American breathed a sigh of relief when President Obama was re-elected, not because of his Medicare plans or immigration policies, but because the alternative would have been Mitt Romney, who had released plans to cut funding to PBS, which would have effectively meant cutting funding for Sesame Street.

The beloved show has proved its worth once more this week with an episode focussing on divorce. Sesame Street has never been a vacuous show, and was once of the first edutainment shows- everyone loves and learns from Count Dracular. But as the show itself comes under the radar since one of its executives was effectively forced into resignation due to allegations of underage sex with boys, dealing with more serious issues has become increasingly pertinent, such as divorce.

In the episode frilly pink fairy Abby Cadabby talks to Elmo about her two houses, one where she lives with Mommy and one with Daddy.
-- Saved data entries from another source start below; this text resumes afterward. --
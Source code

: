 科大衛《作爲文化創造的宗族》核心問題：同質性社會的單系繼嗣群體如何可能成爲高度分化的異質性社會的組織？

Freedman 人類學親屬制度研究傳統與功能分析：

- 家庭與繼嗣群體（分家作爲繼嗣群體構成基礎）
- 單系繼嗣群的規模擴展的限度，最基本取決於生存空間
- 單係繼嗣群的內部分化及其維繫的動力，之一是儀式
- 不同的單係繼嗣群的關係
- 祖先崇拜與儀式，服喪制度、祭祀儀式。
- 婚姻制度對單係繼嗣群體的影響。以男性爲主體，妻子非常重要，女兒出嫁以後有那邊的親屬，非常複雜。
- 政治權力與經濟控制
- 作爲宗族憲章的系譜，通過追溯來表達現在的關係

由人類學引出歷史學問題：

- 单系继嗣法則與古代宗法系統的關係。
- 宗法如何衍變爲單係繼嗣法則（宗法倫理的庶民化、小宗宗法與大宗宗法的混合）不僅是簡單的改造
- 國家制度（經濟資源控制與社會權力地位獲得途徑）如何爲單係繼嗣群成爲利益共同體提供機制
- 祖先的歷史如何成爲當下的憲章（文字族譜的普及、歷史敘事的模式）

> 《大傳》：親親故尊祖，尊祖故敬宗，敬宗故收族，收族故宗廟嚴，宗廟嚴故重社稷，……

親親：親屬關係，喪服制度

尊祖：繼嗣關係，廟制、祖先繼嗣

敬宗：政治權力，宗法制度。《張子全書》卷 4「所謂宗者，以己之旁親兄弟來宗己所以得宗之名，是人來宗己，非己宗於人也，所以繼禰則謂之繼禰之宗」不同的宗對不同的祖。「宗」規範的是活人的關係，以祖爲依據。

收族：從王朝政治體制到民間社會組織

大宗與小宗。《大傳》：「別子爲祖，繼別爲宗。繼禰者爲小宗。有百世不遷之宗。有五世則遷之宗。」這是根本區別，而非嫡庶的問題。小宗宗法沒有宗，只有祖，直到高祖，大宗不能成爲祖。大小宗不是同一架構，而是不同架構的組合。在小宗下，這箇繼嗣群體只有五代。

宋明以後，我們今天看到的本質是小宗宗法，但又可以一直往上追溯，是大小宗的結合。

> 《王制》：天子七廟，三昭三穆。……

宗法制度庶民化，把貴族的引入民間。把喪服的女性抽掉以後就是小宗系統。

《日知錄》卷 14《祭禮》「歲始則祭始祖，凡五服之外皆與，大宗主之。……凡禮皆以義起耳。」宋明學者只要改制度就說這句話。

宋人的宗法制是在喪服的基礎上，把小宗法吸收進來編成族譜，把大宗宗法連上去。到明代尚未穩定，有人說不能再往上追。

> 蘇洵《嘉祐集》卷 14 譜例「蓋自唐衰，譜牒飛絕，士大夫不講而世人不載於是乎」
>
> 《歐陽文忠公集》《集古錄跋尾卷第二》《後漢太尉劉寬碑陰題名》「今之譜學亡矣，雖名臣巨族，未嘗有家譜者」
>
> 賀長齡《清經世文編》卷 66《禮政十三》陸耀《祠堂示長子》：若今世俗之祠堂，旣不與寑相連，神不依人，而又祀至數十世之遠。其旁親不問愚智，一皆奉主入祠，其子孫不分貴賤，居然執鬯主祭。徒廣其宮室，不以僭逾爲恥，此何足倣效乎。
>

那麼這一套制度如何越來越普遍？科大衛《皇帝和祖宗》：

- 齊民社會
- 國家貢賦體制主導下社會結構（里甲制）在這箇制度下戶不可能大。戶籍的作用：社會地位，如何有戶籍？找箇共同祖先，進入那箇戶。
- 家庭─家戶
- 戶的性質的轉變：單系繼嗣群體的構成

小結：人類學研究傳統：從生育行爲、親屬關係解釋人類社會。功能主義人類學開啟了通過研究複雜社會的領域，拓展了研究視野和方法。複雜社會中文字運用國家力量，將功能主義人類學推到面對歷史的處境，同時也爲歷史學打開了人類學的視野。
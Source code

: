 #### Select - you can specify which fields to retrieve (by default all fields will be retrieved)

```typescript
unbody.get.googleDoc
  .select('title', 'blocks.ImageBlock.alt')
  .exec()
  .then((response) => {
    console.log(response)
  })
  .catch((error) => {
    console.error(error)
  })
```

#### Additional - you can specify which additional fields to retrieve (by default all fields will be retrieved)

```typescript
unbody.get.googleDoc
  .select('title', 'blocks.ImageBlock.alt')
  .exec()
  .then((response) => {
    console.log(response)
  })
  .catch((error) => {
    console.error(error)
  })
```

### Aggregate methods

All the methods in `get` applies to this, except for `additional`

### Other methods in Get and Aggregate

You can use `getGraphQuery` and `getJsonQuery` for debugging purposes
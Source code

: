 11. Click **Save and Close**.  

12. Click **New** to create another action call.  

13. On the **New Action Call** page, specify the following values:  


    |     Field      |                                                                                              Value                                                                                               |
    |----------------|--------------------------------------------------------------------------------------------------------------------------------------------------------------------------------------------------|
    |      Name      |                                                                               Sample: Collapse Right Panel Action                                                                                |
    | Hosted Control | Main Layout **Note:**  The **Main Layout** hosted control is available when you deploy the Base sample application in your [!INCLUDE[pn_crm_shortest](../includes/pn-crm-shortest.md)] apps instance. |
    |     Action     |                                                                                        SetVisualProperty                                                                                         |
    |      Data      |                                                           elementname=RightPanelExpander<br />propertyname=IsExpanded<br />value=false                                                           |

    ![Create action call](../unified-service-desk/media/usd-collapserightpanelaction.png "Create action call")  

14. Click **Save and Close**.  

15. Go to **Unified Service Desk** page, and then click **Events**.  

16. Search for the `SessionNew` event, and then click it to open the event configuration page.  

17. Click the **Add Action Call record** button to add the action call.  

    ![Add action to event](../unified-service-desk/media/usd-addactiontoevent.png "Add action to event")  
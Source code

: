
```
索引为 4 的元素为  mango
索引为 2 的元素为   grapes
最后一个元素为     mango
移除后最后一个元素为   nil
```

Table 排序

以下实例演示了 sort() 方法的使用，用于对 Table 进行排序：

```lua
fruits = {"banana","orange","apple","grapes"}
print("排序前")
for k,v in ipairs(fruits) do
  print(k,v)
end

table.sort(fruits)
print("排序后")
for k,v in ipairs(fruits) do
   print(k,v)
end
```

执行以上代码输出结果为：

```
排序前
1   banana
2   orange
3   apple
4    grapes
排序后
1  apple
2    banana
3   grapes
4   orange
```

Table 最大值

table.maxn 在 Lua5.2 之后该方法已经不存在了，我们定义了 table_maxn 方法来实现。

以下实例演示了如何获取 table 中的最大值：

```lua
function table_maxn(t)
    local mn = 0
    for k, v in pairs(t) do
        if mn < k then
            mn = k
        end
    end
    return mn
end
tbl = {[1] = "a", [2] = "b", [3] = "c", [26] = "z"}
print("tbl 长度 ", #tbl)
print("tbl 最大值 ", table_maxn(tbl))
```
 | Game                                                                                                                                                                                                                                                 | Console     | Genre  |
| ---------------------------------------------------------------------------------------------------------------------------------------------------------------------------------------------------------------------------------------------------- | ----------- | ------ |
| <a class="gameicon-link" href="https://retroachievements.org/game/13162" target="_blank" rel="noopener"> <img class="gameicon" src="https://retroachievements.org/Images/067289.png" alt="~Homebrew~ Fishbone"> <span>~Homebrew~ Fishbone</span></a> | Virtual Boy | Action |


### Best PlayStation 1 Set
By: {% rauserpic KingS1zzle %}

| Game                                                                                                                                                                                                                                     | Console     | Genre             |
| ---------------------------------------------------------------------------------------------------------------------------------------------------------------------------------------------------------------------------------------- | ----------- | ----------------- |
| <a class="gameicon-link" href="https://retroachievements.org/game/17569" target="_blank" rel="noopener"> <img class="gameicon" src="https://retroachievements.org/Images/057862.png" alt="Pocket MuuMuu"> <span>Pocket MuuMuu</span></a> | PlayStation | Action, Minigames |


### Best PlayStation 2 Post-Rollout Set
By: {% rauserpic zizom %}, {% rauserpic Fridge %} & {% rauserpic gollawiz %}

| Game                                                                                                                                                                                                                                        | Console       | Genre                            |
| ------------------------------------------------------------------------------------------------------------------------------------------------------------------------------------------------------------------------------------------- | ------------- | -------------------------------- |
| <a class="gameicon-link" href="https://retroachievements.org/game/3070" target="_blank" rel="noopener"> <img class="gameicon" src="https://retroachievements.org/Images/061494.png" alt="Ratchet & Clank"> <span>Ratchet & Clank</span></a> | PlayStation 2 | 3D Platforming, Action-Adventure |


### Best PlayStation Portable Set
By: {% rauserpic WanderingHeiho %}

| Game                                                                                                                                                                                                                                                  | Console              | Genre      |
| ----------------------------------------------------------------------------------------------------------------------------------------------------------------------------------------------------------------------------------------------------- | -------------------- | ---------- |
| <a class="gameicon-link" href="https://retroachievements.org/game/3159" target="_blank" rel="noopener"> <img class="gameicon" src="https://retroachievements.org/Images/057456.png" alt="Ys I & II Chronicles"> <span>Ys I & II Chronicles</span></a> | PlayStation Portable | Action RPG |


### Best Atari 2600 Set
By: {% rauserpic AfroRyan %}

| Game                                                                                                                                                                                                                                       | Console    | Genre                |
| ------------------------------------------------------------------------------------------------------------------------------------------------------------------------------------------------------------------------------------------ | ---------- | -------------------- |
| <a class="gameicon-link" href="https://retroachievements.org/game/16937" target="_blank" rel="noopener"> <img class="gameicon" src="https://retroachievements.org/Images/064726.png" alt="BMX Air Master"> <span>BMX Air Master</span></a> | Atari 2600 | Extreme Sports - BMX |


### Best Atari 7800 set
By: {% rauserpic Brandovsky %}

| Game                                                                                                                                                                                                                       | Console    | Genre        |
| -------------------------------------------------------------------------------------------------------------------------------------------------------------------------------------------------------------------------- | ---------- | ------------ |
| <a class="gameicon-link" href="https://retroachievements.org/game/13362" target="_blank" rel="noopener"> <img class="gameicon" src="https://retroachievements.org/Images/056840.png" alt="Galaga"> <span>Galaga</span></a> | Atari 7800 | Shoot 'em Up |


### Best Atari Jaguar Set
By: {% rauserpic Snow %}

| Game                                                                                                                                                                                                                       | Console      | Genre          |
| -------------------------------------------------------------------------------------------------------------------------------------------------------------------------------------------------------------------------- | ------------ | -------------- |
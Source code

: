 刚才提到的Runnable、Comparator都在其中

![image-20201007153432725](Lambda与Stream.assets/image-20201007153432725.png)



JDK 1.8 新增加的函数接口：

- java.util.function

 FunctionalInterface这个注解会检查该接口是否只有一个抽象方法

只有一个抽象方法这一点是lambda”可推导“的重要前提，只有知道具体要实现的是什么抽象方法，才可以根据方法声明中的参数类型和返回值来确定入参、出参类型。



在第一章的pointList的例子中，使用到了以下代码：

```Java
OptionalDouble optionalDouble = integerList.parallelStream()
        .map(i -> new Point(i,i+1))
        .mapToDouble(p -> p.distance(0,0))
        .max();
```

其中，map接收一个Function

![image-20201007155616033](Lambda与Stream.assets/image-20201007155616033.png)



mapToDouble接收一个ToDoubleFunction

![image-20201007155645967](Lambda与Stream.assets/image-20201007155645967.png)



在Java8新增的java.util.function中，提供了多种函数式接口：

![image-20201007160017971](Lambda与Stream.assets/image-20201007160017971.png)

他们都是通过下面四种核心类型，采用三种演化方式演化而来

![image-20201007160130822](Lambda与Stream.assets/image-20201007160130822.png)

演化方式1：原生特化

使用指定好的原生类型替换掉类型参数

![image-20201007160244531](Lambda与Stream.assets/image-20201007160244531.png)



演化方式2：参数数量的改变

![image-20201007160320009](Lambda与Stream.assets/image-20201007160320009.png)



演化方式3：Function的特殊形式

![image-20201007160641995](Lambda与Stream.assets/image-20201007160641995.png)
Accompanying the episode is an online video from the Sesame Street makers, explaining their decision.

Lewis Bernstein Exective VP says: "50% of marriage end in divorce. Children are aware of it. How do we help those children? That's been one of our goals." The video, which includes archive footage, reveals that in the early '90s an episode had been made about divorce but that the feedback had not been good. It tackled the divorce's occurrence, whereas the latest episode sees divorce from a distance, giving children whose own parents may be going through a divorce and having a difficult time, the prospect of hope in the future when their lives can be settled again, making divorce far less scary. "Back then I thought I'd be mad and sad forever." Abby Caddabby says. "But things are better now?" She's is asked. "Well yeah, it took a while, but I've got used to the changes now."  

The video also includes a brief retrospective about all the other serious issues this gorgeous show has covered from death to hurricanes. All of which proves, despite the allegations against Kevin Clash, Sesame Street is still and has always been an enormously valuable programme for children, and probably one that adults can still learn from too.